In 1492 additional documentation was collected for submission to Pope Innocent VIII with the intention of having Algotsson canonized in 1498. But Innocent VIII's death in 1492 hindered this to a significant degree. But Innocent VIII had given permission not long before his death for Algotsson's relics to be translated and a liturgical feast in his name affixed to that date. This took place during the pontificate of his successor Pope Alexander VI on 16 August 1492 (who had just been elected a week prior) which acted as a sort of "de facto" canonization even though no formal sanctification was celebrated and no official papal bull subscribed.
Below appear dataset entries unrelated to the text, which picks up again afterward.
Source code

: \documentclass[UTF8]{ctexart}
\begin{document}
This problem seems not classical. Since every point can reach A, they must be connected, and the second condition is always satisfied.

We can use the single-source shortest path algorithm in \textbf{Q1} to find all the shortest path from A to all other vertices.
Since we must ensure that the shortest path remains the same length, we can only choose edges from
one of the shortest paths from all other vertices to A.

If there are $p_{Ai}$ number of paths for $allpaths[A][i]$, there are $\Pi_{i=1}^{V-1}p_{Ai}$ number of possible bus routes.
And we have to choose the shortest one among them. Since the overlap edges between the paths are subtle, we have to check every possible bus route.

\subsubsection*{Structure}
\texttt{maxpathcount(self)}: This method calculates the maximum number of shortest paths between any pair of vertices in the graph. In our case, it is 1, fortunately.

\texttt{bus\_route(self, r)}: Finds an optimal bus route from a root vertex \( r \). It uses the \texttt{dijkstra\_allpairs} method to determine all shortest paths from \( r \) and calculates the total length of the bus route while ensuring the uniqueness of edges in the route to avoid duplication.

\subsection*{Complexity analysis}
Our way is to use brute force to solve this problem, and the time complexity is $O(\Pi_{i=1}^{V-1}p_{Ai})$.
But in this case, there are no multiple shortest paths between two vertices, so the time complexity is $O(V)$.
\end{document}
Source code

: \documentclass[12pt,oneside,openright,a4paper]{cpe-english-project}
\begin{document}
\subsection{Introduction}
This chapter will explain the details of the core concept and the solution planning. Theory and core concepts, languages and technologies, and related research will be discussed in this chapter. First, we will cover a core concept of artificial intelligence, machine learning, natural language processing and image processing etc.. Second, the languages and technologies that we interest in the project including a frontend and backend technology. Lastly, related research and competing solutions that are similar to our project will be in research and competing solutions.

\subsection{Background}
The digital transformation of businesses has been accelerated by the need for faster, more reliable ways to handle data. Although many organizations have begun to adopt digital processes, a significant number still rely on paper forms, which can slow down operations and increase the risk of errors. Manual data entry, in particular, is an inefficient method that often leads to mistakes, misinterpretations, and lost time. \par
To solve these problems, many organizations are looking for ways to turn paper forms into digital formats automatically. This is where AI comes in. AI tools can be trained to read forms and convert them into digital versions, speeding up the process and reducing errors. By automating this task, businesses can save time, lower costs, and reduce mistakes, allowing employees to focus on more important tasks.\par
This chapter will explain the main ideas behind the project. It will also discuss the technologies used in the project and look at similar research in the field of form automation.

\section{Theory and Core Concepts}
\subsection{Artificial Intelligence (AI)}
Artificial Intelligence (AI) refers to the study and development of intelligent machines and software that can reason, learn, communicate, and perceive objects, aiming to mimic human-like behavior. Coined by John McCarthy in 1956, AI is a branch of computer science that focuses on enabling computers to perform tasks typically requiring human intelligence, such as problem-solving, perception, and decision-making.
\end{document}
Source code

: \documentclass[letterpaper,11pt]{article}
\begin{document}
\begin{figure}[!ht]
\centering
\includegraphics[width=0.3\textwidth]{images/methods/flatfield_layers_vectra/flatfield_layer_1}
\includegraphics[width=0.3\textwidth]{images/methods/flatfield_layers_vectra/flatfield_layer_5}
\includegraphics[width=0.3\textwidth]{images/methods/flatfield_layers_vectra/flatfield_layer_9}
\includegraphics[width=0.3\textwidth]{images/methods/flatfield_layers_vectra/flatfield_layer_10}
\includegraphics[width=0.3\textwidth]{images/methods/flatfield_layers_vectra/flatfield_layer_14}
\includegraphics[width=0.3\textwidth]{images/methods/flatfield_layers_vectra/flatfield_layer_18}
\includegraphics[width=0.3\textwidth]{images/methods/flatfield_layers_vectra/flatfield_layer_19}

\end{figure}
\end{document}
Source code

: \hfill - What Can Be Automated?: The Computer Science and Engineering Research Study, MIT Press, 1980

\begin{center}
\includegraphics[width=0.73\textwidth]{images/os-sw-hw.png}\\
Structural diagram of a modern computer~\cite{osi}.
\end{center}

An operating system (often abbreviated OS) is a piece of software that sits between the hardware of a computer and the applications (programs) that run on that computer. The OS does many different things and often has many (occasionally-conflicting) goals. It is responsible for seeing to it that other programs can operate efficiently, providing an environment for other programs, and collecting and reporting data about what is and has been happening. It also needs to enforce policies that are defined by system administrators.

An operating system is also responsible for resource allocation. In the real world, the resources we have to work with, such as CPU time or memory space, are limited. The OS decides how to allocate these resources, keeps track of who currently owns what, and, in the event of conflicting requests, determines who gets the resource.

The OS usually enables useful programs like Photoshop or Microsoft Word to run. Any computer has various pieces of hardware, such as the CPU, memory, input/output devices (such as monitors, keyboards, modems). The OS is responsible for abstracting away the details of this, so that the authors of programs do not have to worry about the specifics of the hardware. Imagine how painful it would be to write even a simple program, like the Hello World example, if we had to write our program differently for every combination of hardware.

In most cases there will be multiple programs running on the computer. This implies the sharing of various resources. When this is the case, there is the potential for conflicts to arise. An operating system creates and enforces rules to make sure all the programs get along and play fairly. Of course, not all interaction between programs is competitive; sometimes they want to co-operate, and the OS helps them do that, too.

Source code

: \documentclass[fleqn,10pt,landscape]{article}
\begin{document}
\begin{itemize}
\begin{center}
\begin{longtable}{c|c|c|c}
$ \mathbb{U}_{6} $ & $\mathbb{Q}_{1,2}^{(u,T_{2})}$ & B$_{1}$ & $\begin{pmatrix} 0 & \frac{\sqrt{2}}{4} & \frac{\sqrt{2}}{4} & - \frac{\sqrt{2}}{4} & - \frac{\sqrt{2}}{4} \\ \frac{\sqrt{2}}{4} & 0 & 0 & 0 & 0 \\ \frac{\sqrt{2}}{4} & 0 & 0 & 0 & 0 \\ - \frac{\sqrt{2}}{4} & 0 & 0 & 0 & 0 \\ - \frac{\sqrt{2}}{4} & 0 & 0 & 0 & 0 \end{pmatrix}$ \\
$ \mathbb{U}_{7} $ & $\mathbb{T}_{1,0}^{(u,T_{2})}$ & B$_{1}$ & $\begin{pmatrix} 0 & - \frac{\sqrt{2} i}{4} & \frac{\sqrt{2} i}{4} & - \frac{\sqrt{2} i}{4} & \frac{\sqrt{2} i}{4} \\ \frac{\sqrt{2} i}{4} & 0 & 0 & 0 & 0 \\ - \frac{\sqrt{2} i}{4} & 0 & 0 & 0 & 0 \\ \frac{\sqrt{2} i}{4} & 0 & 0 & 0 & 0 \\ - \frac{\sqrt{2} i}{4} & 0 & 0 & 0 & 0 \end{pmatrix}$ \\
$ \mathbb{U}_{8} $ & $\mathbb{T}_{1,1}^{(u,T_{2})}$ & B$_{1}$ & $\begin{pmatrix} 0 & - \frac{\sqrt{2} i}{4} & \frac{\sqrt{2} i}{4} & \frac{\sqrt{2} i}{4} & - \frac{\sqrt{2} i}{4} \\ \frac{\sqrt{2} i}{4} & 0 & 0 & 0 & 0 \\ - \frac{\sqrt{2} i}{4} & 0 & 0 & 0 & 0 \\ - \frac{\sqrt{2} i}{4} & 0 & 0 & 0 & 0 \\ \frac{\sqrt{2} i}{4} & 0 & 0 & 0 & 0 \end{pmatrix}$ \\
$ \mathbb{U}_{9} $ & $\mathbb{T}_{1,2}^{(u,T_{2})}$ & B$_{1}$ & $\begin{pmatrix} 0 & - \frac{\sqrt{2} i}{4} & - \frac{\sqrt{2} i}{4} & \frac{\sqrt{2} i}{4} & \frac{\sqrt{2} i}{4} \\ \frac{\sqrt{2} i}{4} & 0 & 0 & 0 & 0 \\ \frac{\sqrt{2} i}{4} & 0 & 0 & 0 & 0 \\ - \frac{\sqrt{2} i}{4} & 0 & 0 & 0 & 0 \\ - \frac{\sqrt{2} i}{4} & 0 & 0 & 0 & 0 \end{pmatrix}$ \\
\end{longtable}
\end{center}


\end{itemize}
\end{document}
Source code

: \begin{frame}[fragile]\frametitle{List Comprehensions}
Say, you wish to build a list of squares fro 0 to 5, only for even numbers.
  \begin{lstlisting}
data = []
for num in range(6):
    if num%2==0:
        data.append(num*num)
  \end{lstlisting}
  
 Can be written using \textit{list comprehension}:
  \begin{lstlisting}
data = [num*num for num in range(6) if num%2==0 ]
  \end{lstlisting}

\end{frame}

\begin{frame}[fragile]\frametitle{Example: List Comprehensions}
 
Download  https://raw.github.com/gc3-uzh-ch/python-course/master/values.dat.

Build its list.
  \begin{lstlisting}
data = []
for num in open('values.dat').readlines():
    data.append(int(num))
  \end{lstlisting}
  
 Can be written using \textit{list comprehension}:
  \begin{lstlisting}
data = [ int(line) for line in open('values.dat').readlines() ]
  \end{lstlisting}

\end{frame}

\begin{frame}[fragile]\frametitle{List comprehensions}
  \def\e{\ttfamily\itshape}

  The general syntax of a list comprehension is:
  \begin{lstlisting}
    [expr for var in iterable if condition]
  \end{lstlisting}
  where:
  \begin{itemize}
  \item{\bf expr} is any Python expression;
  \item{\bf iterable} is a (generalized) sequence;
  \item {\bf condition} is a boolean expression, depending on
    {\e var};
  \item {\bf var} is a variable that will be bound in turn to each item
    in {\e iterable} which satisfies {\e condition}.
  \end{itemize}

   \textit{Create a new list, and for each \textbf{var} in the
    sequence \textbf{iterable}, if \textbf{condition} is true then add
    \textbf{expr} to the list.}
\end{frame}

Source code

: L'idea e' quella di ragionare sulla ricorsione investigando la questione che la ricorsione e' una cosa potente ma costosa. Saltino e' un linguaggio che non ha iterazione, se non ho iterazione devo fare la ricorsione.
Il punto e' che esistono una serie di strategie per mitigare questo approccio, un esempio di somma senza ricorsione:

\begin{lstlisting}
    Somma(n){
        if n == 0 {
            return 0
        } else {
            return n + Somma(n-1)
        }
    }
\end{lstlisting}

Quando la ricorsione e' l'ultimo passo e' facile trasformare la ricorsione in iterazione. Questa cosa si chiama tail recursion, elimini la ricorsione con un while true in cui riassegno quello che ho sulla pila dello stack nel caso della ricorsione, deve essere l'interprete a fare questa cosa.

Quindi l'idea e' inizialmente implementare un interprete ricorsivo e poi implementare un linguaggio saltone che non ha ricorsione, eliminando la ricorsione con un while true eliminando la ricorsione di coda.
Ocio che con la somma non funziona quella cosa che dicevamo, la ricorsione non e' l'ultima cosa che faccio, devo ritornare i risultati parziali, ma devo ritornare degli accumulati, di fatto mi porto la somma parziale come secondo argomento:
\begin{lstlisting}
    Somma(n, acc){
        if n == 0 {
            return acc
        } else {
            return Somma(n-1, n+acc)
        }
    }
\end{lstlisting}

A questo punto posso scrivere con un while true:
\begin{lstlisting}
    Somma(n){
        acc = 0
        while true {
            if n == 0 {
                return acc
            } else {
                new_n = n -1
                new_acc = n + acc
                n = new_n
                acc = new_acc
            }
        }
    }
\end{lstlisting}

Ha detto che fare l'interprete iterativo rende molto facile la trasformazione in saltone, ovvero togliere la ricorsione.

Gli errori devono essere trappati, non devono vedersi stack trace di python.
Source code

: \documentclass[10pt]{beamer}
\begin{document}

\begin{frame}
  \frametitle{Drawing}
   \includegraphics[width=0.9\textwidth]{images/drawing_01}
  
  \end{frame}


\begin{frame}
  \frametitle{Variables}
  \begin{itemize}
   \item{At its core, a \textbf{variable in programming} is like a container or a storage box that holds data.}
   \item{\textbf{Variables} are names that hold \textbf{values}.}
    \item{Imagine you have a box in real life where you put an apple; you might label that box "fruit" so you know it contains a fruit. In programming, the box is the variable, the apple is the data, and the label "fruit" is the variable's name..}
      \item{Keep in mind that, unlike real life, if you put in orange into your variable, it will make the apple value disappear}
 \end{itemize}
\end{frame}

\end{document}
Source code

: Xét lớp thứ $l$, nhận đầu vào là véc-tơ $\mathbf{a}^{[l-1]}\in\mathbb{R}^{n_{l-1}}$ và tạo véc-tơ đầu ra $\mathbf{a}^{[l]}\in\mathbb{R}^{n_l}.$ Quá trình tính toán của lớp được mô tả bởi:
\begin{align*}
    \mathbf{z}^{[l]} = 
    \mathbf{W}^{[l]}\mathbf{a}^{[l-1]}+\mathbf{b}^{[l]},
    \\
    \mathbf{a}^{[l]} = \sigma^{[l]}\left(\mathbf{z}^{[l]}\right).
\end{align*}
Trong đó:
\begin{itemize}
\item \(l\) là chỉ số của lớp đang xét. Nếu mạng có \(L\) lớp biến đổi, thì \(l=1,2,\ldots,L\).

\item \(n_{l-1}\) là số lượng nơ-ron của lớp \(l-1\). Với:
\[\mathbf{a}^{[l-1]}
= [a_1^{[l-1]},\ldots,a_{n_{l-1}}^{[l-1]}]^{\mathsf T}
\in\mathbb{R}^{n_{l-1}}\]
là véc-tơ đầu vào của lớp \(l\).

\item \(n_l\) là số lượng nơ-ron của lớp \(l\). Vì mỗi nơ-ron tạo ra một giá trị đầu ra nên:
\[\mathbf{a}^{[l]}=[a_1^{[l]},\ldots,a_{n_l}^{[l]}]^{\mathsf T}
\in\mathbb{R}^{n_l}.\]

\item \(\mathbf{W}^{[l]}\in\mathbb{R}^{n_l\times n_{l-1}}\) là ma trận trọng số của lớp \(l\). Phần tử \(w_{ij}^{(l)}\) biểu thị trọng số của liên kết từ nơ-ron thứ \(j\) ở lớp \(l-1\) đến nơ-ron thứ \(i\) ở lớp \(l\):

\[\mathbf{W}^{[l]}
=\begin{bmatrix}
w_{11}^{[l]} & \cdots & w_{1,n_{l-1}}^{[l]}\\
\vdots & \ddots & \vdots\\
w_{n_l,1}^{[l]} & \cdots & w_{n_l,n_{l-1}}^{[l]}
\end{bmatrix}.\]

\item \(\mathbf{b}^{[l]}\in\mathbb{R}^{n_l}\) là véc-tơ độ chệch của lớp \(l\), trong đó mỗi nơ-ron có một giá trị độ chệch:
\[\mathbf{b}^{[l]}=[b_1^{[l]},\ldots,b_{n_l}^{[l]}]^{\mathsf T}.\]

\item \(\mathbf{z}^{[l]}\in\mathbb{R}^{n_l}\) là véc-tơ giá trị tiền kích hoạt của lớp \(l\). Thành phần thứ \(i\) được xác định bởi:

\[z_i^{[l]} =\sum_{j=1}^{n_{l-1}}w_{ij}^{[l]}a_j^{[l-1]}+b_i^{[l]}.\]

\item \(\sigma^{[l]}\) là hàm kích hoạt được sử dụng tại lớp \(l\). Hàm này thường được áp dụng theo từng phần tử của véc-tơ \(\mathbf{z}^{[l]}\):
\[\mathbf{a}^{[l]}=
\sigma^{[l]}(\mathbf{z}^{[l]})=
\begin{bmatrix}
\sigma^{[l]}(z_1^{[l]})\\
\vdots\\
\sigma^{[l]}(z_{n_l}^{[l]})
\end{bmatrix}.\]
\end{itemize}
Hemming Gadd—on the behalf of Sten Sture the Elder—spoke to Pope Alexander VI on the subject of the canonization of the bishop and told the pontiff that it would be good for the Swedish church for four Swedish Blesseds such as Hemming of Turku to be canonized. This request was repeated in 1499 since no progress had been made and on 16 March 1499 the pope granted permission for a second translation of relics. This never occurred.